The trial court revoked Edwards’ probation based on his failure to file a truthful report and for leaving the county without permission. We affirm.
The appellant contends that the violations were neither substantial nor did sufficient evidence exist of willfulness. Cf. Grant v. State, 461 So.2d 1375 (Fla. 4th DCA 1985); Murvin v. State, 541 So.2d 1344 (Fla. 2d DCA 1989). He claims that his assertion of gainful employment by Radio Shack in his monthly report was truthful, and that his first probation officer knew he regularly traveled out of the county for work. However, upon an examination of the record, we cannot conclude that the revocation was an abuse of discretion. E.g. Warren v. State, 499 So.2d 55 (Fla. 4th DCA 1986); Jackson v. State, 546 So.2d 745 (Fla. 2d DCA 1989).

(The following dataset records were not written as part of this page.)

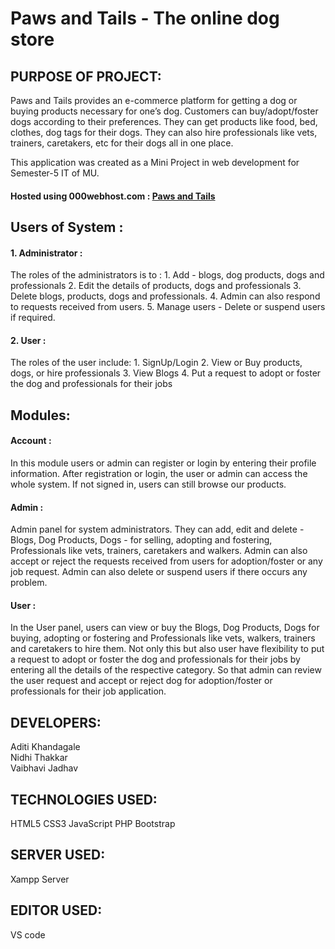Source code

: # Paws and Tails - The online dog store

## PURPOSE OF PROJECT:

Paws and Tails provides an e-commerce platform for getting a dog or buying products necessary for one’s dog. Customers can buy/adopt/foster dogs according to their preferences. They can get products like food, bed, clothes, dog tags for their dogs. They can also hire professionals like vets, trainers, caretakers, etc for their dogs all in one place.

This application was created as a Mini Project in web development for Semester-5 IT of MU.

#### Hosted using 000webhost.com : <a href="https://projectpawsandtails.000webhostapp.com/" target="_blank">Paws and Tails</a>

## Users of System :

#### 1. Administrator :

The roles of the administrators is to : 1. Add - blogs, dog products, dogs and professionals 2. Edit the details of products, dogs and professionals 3. Delete blogs, products, dogs and professionals. 4. Admin can also respond to requests received from users. 5. Manage users - Delete or suspend users if required.

#### 2. User :

The roles of the user include: 1. SignUp/Login 2. View or Buy products, dogs, or hire professionals 3. View Blogs 4. Put a request to adopt or foster the dog and professionals for their jobs

## Modules:

#### Account :

In this module users or admin can register or login by entering their profile information. After registration or login, the user or admin can access the whole system. If not signed in, users can still browse our products.

#### Admin :

Admin panel for system administrators. They can add, edit and delete - Blogs, Dog Products, Dogs - for selling, adopting and fostering, Professionals like vets, trainers, caretakers and walkers. Admin can also accept or reject the requests received from users for adoption/foster or any job request. Admin can also delete or suspend users if there occurs any problem.

#### User :

In the User panel, users can view or buy the Blogs, Dog Products, Dogs for buying, adopting or fostering and Professionals like vets, walkers, trainers and caretakers to hire them. Not only this but also user have flexibility to put a request to adopt or foster the dog and professionals for their jobs by entering all the details of the respective category. So that admin can review the user request and accept or reject dog for adoption/foster or professionals for their job application.

## DEVELOPERS:

Aditi Khandagale <br>
Nidhi Thakkar <br>
Vaibhavi Jadhav

## TECHNOLOGIES USED:

HTML5 CSS3 JavaScript PHP Bootstrap

## SERVER USED:

Xampp Server

## EDITOR USED:

VS code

The evidence supports the conclusion by the trial court that Edwards’ story, that he did not realize that he had been fired, was totally unbelievable. The trial court determined that the appellant’s claim was incredible. Apparently, the appellant’s motivation was his desire to prevent his probation officer from learning that he confessed to a theft. This is enough to satisfy the conscience of a trial court that a defendant violated the terms of probation. See Hartman v. State, 557 So.2d 961 (Fla. 4th DCA 1990). See also, Bernhardt v. State, 288 So.2d 490 (Fla.1974). Therefore, we affirm the order and judgment. However, we remand for the trial court to correct the written order to conform to the court’s oral pronouncement by striking a reference to count IV of the warrant.
HERSEY, C.J., and ANSTEAD, J., concur.